Well, if you saw my previous post, you'll see that I'm interested in what government - at fed and state level - will be doing to ensure that employers are creating fair and inclusive workplaces as part of both the economic recovery and modernization agendas. Yesterday, John Kass from the Chicago Tribune sought to address the same issue. Not endorsing his views, but sharing them with you. In part, because he writes about a proposed provision for the Stimulus Package that's been scrapped. The provision is meant to require all employers to use government provided software to check the immigration status of prospective employees. This is an issue for UK cities and employers (and no doubt, Europe more widely), where the legal requirements on employers were strengthened in 2008. What interests me about Kass' article is that employers and campaigners here in the UK have both raised the issue that employers find it difficult to know an applicant's status. In turn, such difficulties with the system, according to UK campaigners, potentially have a detrimental impact on social justice. Kass worries about businesses undercutting their competitors by hiring cheap, illegal labour. Key social justice issues raised in the UK (and I assume also in the US) are (a) the poor treatment of these workers, and (b) some employers respond to stronger requirements on them to check immigration status by refusing to hire people from certain communities because they don't want to run the risk of falling foul of the law.

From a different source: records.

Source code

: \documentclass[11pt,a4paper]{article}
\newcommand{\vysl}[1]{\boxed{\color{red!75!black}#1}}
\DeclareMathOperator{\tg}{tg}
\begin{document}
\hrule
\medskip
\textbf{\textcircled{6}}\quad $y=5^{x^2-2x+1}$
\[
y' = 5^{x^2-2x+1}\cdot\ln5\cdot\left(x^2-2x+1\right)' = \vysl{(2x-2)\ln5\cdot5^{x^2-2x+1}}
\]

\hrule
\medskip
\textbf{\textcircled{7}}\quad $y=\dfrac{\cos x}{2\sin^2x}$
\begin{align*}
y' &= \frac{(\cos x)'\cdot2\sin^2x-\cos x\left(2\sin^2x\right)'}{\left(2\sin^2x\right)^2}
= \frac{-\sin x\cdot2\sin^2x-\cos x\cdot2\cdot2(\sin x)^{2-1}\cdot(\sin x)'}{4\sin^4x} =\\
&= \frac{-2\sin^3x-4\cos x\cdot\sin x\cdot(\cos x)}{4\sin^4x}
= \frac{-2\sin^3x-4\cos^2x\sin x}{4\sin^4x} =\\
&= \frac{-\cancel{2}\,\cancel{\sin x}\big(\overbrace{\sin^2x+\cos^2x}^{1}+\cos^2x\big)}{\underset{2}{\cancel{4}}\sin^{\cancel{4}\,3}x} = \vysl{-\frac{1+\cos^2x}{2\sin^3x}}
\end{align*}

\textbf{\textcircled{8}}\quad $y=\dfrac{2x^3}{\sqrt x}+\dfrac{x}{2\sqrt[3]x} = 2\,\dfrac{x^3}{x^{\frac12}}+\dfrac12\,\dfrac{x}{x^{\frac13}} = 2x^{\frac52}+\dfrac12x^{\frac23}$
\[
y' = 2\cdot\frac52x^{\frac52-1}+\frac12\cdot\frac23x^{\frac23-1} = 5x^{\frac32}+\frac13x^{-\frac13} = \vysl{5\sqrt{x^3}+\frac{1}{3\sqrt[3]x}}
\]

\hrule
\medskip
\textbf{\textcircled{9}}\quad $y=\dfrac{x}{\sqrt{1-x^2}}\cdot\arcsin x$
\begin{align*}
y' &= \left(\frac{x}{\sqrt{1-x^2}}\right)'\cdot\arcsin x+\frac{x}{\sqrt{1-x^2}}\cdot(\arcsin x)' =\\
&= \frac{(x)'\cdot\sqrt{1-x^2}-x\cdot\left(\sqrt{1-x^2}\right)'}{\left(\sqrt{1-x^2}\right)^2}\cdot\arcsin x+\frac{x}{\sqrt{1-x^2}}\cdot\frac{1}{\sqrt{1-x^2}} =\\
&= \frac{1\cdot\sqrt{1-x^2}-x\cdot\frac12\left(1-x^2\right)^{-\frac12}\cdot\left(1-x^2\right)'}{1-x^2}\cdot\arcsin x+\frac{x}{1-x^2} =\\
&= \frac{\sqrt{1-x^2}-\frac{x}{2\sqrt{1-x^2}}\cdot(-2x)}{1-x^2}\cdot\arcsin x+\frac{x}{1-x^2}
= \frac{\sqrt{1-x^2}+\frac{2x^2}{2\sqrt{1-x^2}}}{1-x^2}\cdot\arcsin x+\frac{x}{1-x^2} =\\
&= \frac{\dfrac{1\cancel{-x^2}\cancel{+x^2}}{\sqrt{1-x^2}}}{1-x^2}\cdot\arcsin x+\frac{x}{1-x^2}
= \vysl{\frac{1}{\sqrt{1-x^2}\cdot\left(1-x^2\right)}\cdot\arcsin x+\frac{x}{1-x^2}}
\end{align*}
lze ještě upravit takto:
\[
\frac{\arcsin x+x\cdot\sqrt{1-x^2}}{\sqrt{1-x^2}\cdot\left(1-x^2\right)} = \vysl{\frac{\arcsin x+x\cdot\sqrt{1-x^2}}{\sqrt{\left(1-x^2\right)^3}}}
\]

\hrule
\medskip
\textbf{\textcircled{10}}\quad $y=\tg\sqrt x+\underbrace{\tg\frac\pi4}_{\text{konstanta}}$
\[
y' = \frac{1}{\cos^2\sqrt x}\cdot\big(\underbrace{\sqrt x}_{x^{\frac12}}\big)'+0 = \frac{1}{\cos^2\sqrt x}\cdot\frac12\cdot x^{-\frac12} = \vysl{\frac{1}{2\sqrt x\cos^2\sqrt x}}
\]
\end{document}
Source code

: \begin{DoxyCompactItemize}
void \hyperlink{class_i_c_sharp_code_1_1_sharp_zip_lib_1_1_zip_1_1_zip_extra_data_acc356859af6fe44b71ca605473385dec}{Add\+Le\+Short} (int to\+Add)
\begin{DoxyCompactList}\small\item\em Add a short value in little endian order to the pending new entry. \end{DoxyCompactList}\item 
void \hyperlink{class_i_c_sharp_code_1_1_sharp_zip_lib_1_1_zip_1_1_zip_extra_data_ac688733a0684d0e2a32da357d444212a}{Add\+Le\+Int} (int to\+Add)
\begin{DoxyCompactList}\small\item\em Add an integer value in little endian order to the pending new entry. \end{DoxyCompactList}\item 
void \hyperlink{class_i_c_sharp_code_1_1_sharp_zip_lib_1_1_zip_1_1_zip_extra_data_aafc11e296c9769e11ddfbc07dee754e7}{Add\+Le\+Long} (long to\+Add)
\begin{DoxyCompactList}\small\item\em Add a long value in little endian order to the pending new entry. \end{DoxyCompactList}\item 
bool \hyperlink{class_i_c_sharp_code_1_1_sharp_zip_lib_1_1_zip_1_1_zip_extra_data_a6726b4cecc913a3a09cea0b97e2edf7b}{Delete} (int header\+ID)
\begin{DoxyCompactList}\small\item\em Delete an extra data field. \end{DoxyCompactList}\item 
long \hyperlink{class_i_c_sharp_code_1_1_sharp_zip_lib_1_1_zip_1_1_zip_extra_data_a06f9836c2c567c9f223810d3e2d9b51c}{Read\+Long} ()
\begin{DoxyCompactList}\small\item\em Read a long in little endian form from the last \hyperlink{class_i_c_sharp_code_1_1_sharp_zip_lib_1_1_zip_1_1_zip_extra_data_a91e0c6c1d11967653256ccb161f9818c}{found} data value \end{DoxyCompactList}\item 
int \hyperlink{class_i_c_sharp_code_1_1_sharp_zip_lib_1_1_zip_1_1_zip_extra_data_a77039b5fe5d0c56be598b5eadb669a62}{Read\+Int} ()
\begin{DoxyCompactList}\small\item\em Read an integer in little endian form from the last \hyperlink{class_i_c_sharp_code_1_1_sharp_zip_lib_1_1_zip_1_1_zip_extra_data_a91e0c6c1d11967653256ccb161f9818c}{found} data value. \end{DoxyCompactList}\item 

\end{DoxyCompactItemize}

In this context, employers and campaigners might (albeit for different reasons) think that the software used in the U.S. is a good thing (and would be beneficial to businesses here in the UK). Regardless, this is definitely a shared policy issue/challenge on both sides of the Atlantic. As for what this agenda means for American and British cities - beyond the issue of software - the backdrop to this issue is increasingly hostile views and attitudes towards migrant workers during a recession, and the knock on effect these can have on inter-community relations in urban areas - where the majority of migrants workers live.